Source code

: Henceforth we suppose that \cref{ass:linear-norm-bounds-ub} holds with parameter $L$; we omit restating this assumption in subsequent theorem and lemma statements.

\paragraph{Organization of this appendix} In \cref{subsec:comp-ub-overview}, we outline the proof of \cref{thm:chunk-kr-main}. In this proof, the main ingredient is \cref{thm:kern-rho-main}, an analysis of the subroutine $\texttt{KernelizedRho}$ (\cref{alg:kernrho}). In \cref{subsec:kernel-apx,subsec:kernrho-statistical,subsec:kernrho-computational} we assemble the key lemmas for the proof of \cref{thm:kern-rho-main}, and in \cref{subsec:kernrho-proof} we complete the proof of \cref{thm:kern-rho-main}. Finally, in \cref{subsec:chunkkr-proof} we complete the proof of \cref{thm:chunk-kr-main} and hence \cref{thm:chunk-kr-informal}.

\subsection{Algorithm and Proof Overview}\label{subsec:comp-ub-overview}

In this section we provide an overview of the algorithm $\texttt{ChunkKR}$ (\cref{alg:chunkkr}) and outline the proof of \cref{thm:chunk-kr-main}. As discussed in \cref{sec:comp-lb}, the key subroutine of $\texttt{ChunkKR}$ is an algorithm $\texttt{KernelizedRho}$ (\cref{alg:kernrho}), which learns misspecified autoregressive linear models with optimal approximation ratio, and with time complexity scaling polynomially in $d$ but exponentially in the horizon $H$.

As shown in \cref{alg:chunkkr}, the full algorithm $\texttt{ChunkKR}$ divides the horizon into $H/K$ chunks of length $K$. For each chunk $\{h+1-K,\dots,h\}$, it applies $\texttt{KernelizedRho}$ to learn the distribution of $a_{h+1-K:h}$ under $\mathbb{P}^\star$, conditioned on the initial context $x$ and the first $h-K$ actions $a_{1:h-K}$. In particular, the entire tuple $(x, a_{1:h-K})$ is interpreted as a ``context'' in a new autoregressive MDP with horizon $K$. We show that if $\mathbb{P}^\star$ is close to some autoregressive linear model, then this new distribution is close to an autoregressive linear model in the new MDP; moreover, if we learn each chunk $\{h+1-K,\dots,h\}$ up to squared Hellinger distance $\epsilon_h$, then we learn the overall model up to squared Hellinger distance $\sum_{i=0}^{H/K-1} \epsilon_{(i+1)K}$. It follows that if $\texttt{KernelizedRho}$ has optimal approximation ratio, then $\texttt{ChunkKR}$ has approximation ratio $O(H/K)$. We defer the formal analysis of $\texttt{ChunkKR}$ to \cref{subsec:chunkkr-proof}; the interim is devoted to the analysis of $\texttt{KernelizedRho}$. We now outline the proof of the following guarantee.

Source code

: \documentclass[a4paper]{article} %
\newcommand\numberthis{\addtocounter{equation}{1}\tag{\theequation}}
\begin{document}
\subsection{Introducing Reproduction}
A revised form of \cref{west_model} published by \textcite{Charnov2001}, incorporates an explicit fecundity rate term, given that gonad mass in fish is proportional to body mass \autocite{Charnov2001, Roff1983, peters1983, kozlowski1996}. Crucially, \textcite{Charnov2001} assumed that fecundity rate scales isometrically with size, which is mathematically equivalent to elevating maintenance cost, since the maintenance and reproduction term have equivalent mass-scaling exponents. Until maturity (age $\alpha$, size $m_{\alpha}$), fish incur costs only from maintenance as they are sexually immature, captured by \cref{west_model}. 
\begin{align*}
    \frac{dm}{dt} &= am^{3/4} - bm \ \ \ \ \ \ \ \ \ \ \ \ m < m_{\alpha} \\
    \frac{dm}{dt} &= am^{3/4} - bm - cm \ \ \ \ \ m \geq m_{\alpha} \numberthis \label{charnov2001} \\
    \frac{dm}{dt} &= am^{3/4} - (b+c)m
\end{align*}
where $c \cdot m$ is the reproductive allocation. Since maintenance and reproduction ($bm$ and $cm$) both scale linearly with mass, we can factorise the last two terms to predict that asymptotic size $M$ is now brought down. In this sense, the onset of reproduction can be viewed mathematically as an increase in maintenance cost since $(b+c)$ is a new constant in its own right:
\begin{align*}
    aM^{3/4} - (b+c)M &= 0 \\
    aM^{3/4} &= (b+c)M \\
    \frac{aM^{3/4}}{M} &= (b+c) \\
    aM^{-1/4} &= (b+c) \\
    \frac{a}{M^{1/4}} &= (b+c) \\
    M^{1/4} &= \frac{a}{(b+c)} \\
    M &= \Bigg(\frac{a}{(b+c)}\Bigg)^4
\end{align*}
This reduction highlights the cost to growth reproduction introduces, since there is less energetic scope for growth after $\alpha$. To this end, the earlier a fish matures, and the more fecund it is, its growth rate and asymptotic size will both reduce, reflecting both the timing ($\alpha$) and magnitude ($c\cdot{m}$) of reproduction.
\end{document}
=-=-=
(YOUR TASK):
Going through the entries above line by line, work out how many lines include the word "asymptotic". Only the number is required.

(YOUR RESPONSE):
2